◆ REQUIRED ACTION: Check each line of the data, and copy those where "ApplicationLog" appears.

[Dataset entries]
----------------
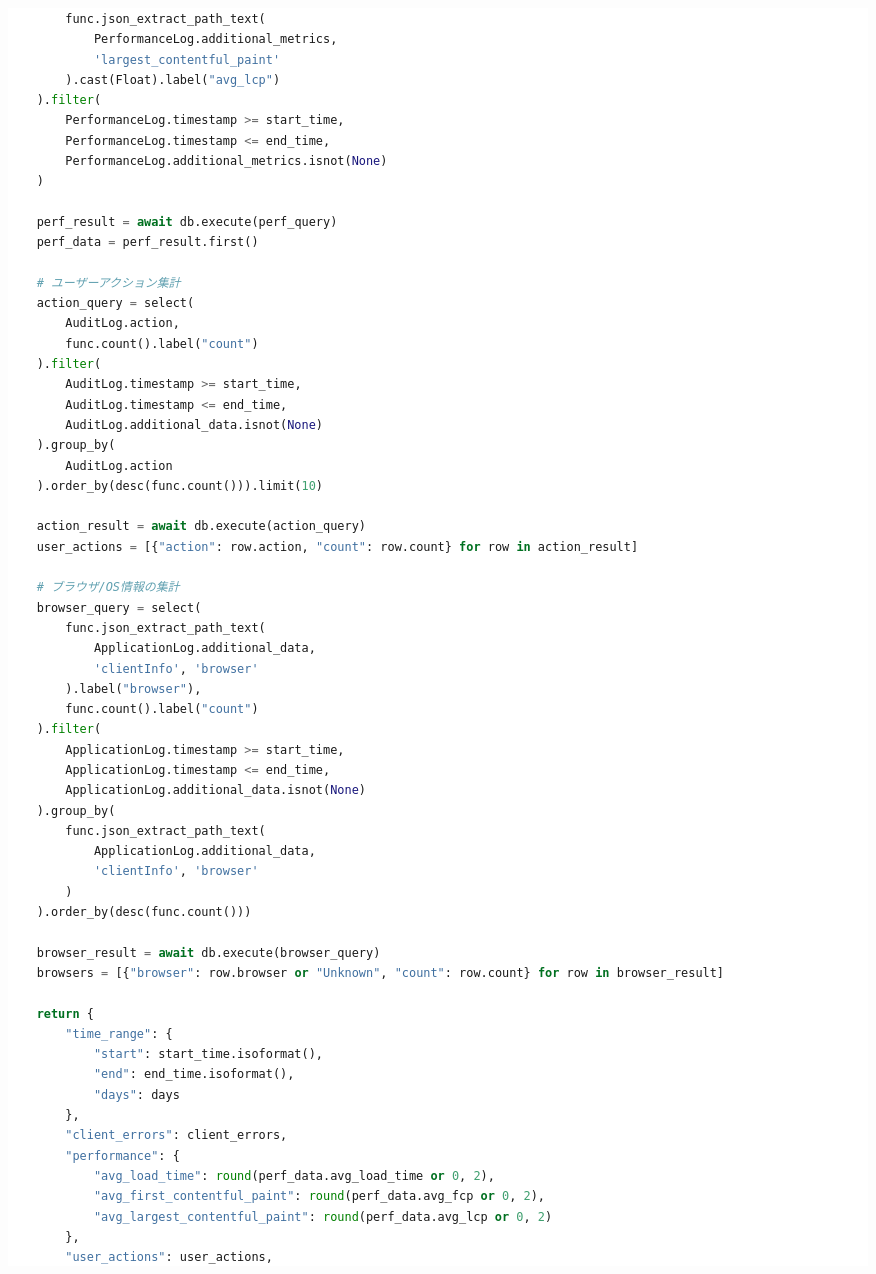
 ```python
        func.json_extract_path_text(
            PerformanceLog.additional_metrics, 
            'largest_contentful_paint'
        ).cast(Float).label("avg_lcp")
    ).filter(
        PerformanceLog.timestamp >= start_time,
        PerformanceLog.timestamp <= end_time,
        PerformanceLog.additional_metrics.isnot(None)
    )
    
    perf_result = await db.execute(perf_query)
    perf_data = perf_result.first()
    
    # ユーザーアクション集計
    action_query = select(
        AuditLog.action,
        func.count().label("count")
    ).filter(
        AuditLog.timestamp >= start_time,
        AuditLog.timestamp <= end_time,
        AuditLog.additional_data.isnot(None)
    ).group_by(
        AuditLog.action
    ).order_by(desc(func.count())).limit(10)
    
    action_result = await db.execute(action_query)
    user_actions = [{"action": row.action, "count": row.count} for row in action_result]
    
    # ブラウザ/OS情報の集計
    browser_query = select(
        func.json_extract_path_text(
            ApplicationLog.additional_data, 
            'clientInfo', 'browser'
        ).label("browser"),
        func.count().label("count")
    ).filter(
        ApplicationLog.timestamp >= start_time,
        ApplicationLog.timestamp <= end_time,
        ApplicationLog.additional_data.isnot(None)
    ).group_by(
        func.json_extract_path_text(
            ApplicationLog.additional_data, 
            'clientInfo', 'browser'
        )
    ).order_by(desc(func.count()))
    
    browser_result = await db.execute(browser_query)
    browsers = [{"browser": row.browser or "Unknown", "count": row.count} for row in browser_result]
    
    return {
        "time_range": {
            "start": start_time.isoformat(),
            "end": end_time.isoformat(),
            "days": days
        },
        "client_errors": client_errors,
        "performance": {
            "avg_load_time": round(perf_data.avg_load_time or 0, 2),
            "avg_first_contentful_paint": round(perf_data.avg_fcp or 0, 2),
            "avg_largest_contentful_paint": round(perf_data.avg_lcp or 0, 2)
        },
        "user_actions": user_actions,
```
----------------
◆ RESPONSE FOR THIS EXERCISE:
            ApplicationLog.additional_data, 
        ApplicationLog.timestamp >= start_time,
        ApplicationLog.timestamp <= end_time,
        ApplicationLog.additional_data.isnot(None)
            ApplicationLog.additional_data, 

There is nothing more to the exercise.